5. Must have received at least 1 cycle of induction therapy for front-line AML including cytarabine continuous infusion + anthracycline +/- cladribine or etoposide for 1 or 2 cycles, or liposomal cytarabine and daunorubicin (CPX-351), or high dose cytarabine with or without fludarabine, cladribine or clofarabine, > 4 cycles of azacitidine/decitabine or the equivalent experimental therapy (the latter as confirmed by the PI)

6. Cytoreduction allowed with hydroxyurea and/or leukapheresis for up to 14 days prior to D1 of treatment under LCCC1522. Patients must be off hydroxyurea for > 12 hours prior to D1 of treatment under LCCC1522

7. Demonstrate adequate organ function as defined below. All screening labs should be performed within 14 days of D1 of treatment under LCCC1522.

Serum creatinine ≤1.5 X upper limit of normal (ULN) OR Measured or calculated creatinine clearance (GFR can also be used in place of creatinine or CrCl)-- ≥60 mL/min for subject with creatinine levels > 1.5 X institutional ULN Serum total bilirubin ≤ 1.5 X ULN unless due to Gilbert's Disease, hemolysis or leukemic infiltration OR Direct bilirubin ≤ ULN for subjects with total bilirubin levels > 1.5 ULN Aspartate Aminotransferase (AST)(SGOT) and Alanine Aminotransferase (ALT) (SGPT) ≤ 5 X ULN International Normalized Ratio (INR) or Prothrombin Time (PT)- ≤1.5 X ULN unless subject is receiving anticoagulant therapy as long as PT or PTT is within therapeutic range of intended use of anticoagulants or patient has disseminated intravascular coagulation deemed by investigator to be due to leukemia Activated Partial Thromboplastin Time (aPTT) ≤1.5 X ULN unless subject is receiving anticoagulant therapy as long as PT or PTT is within therapeutic range of intended use of anticoagulants or patient has disseminated intravascular coagulation deemed by investigator to be due to leukemia

1. Female subject of childbearing potential should have a negative urine or serum pregnancy within 72 hours prior to receiving the first dose of HiDAC treatment and again prior to D1 of pembrolizumab treatment. If the urine test is positive or cannot be confirmed as negative, a serum pregnancy test will be required.

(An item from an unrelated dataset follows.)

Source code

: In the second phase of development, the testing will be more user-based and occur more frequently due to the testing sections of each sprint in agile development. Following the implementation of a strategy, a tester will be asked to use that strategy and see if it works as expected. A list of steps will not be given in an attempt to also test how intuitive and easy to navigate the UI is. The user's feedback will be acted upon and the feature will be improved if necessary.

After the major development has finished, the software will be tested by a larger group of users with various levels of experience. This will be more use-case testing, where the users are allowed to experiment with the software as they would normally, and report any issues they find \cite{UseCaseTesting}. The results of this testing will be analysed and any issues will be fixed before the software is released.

2. Female subjects of childbearing potential should be willing to use adequate method of contraception for the course of the study through 120 days after the last dose of study medication. Subjects of childbearing potential are those who have not been surgically sterilized or have not been free from menses for > 1 year. The two birth control methods can be two barrier methods or a barrier method plus a hormonal method to prevent pregnancy. Subjects should start using birth control from the screening visit throughout the study period up to 120 days after the last dose of study therapy.

Note: Abstinence is acceptable if this is the usual lifestyle preferred contraception for the subject.

1. Male subjects must agree to use an adequate method of contraception starting with D1 of HiDAC through 120 days after the last dose of study therapy.

Note: Abstinence is acceptable if this is the usual lifestyle and preferred contraception for the subject.

1. As determined by the enrolling physician or protocol designee, ability of the patient to understand and comply with study procedures

Exclusion Criteria:

1. Is currently participating in or has participated in a study of an investigational agent or using an investigational device within 4 weeks of the first dose of treatment.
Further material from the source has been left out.